After Christmas it got much worse. I stopped eating certain foods; chicken, eggs, fish. I become obsessed with use by dates on things I did eat. I survived on sausage rolls and cola alone for two months.
I avoided sick people like they carried death itself
The realisation that something was wrong came when I called my dad in tears one Tuesday afternoon, to beg him to come and take my son to football club. That was literally across the road from my house. I went to the Doctors the next day, the prescribed me tablets to calm me, and sent me to therapy.
At therapy I learnt the reasons why my body had the reactions it did, and that how I was feeling was normal, not a sign of a bug threatening to attack.
Did it help? No and I stopped going.
After about six months on these tablets I decided enough was enough. I didn’t want to live my life on them, become reliant on them. I took myself off them. In hindsight all I did was replace the pills with an anti sickness wrist band and polos to suck on.
Because the feeling of being sick was more present with a dry mouth.
All I could think was at least it’s not drugs. Slowly the symptoms eased. I’m back to eating normally, most days. Although I still struggle sometimes. I took the wrist band off, and have only used it once since. I still have to have polos but I’m working on having them less and less.
Throughout this whole time, I haven’t vomited once.

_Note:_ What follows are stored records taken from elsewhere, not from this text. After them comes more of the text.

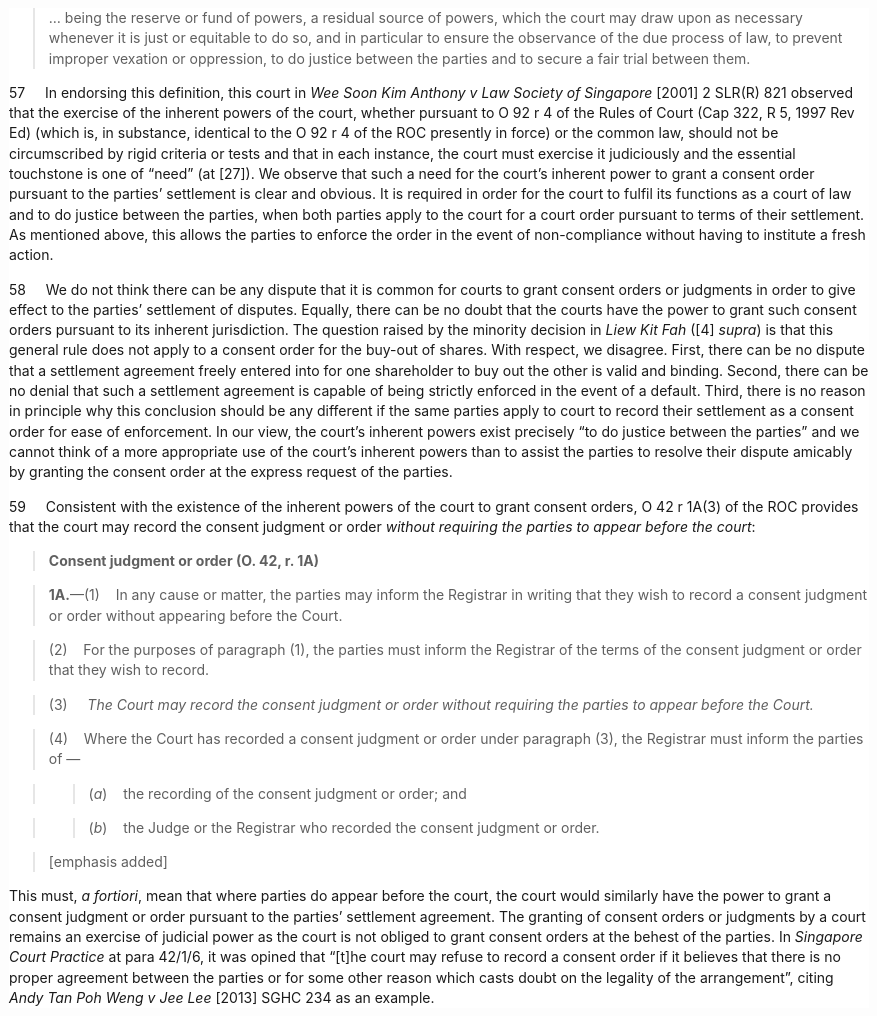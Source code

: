 > … being the reserve or fund of powers, a residual source of powers, which the court may draw upon as necessary whenever it is just or equitable to do so, and in particular to ensure the observance of the due process of law, to prevent improper vexation or oppression, to do justice between the parties and to secure a fair trial between them.

57     In endorsing this definition, this court in _Wee Soon Kim Anthony v Law Society of Singapore_ <span class="citation">\[2001\] 2 SLR(R) 821</span> observed that the exercise of the inherent powers of the court, whether pursuant to O 92 r 4 of the Rules of Court (Cap 322, R 5, 1997 Rev Ed) (which is, in substance, identical to the O 92 r 4 of the ROC presently in force) or the common law, should not be circumscribed by rigid criteria or tests and that in each instance, the court must exercise it judiciously and the essential touchstone is one of “need” (at \[27\]). We observe that such a need for the court’s inherent power to grant a consent order pursuant to the parties’ settlement is clear and obvious. It is required in order for the court to fulfil its functions as a court of law and to do justice between the parties, when both parties apply to the court for a court order pursuant to terms of their settlement. As mentioned above, this allows the parties to enforce the order in the event of non-compliance without having to institute a fresh action.

58     We do not think there can be any dispute that it is common for courts to grant consent orders or judgments in order to give effect to the parties’ settlement of disputes. Equally, there can be no doubt that the courts have the power to grant such consent orders pursuant to its inherent jurisdiction. The question raised by the minority decision in _Liew Kit Fah_ (\[4\] _supra_) is that this general rule does not apply to a consent order for the buy-out of shares. With respect, we disagree. First, there can be no dispute that a settlement agreement freely entered into for one shareholder to buy out the other is valid and binding. Second, there can be no denial that such a settlement agreement is capable of being strictly enforced in the event of a default. Third, there is no reason in principle why this conclusion should be any different if the same parties apply to court to record their settlement as a consent order for ease of enforcement. In our view, the court’s inherent powers exist precisely “to do justice between the parties” and we cannot think of a more appropriate use of the court’s inherent powers than to assist the parties to resolve their dispute amicably by granting the consent order at the express request of the parties.

59     Consistent with the existence of the inherent powers of the court to grant consent orders, O 42 r 1A(3) of the ROC provides that the court may record the consent judgment or order _without requiring the parties to appear before the court_:

> **Consent judgment or order (O. 42, r. 1A)**

> **1A.**—(1)    In any cause or matter, the parties may inform the Registrar in writing that they wish to record a consent judgment or order without appearing before the Court.

> (2)    For the purposes of paragraph (1), the parties must inform the Registrar of the terms of the consent judgment or order that they wish to record.

> (3)     _The Court may record the consent judgment or order without requiring the parties to appear before the Court._

> (4)    Where the Court has recorded a consent judgment or order under paragraph (3), the Registrar must inform the parties of —

>> (_a_)    the recording of the consent judgment or order; and

>> (_b_)    the Judge or the Registrar who recorded the consent judgment or order.

> \[emphasis added\]

This must, _a fortiori_, mean that where parties do appear before the court, the court would similarly have the power to grant a consent judgment or order pursuant to the parties’ settlement agreement. The granting of consent orders or judgments by a court remains an exercise of judicial power as the court is not obliged to grant consent orders at the behest of the parties. In _Singapore Court Practice_ at para 42/1/6, it was opined that “\[t\]he court may refuse to record a consent order if it believes that there is no proper agreement between the parties or for some other reason which casts doubt on the legality of the arrangement”, citing _Andy Tan Poh Weng v Jee Lee_ <span class="citation">\[2013\] SGHC 234</span> as an example.

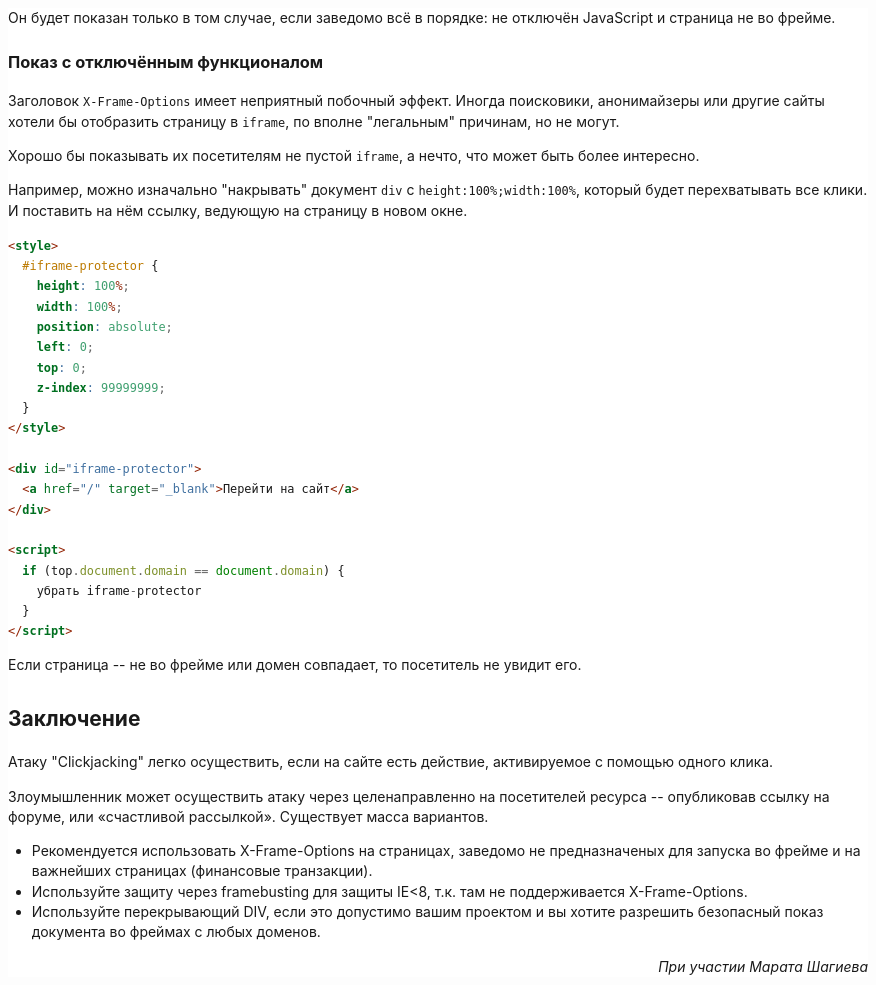 Он будет показан только в том случае, если заведомо всё в порядке: не отключён JavaScript и страница не во фрейме.

### Показ с отключённым функционалом

Заголовок `X-Frame-Options` имеет неприятный побочный эффект. Иногда поисковики, анонимайзеры или другие сайты хотели бы отобразить страницу в `iframe`, по вполне "легальным" причинам, но не могут.

Хорошо бы показывать их посетителям не пустой `iframe`, а нечто, что может быть более интересно.

Например, можно изначально "накрывать" документ `div` с `height:100%;width:100%`, который будет перехватывать все клики. И поставить на нём ссылку, ведующую на страницу в новом окне.

```html
<style>
  #iframe-protector {
    height: 100%; 
    width: 100%; 
    position: absolute; 
    left: 0; 
    top: 0;
    z-index: 99999999;
  }
</style>

<div id="iframe-protector">
  <a href="/" target="_blank">Перейти на сайт</a>
</div>

<script>
  if (top.document.domain == document.domain) {
    убрать iframe-protector
  }
</script>
```

Если страница -- не во фрейме или домен совпадает, то посетитель не увидит его.

## Заключение

Атаку "Clickjacking" легко осуществить, если на сайте есть действие, активируемое с помощью одного клика.

Злоумышленник может осуществить атаку через целенаправленно на посетителей ресурса -- опубликовав ссылку на форуме, или «счастливой рассылкой». Существует масса вариантов.

<ul>
<li>Рекомендуется использовать X-Frame-Options на страницах, заведомо не предназначеных для запуска во фрейме и на важнейших страницах (финансовые транзакции).</li>
<li>Используйте защиту через framebusting для защиты IE<8, т.к. там не поддерживается X-Frame-Options.</li>
<li>Используйте перекрывающий DIV, если это допустимо вашим проектом и вы хотите разрешить безопасный показ документа во фреймах с любых доменов.</li>
</ul>

<div style="text-align:right; font-style:italic">При участии Марата Шагиева</div>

I have however contracted more colds than normal for me, and for the first time in my life was knocked of my feet by a chest infection. Why? Because I become reliant on using hand gels to prevent sickness. I’m not better by no means, but am I out of the woods.
I have more good days than bad. My symptoms are not as over powering as they were.
All the self help guides I’ve read say avoid the cause of stress, if I had of done that it would be worse today not better.
I have to push myself. If I’m sick I’m sick.
I have learned that being sick wont kill me
It may mean cancelling plans, it may mean I have to be sick in public. It may mean I cry like a baby when that happens. It’ll be gross for a minute, the taste will last for five or so minutes but no one will die, least of all me. I’ll feel ill for a day, maybe two, but thats it.
I can survive being sick.
I know I said I didn’t want to share it, and I could edit it out if I wanted too but I feel that’s important to show how I was at the lowest point when struggling with Emetophobia.
If you have a fear my message is push yourself, as far as you can manage, a little more everyday. There’s no rule book, I found a method that worked for me by trying desperately to get out of my hole. The more I do the things I fear, the more I realise nothing bad has happened.
That doesn’t mean one day it won’t, and if it does that’s okay. I’m strong enough to deal with that too.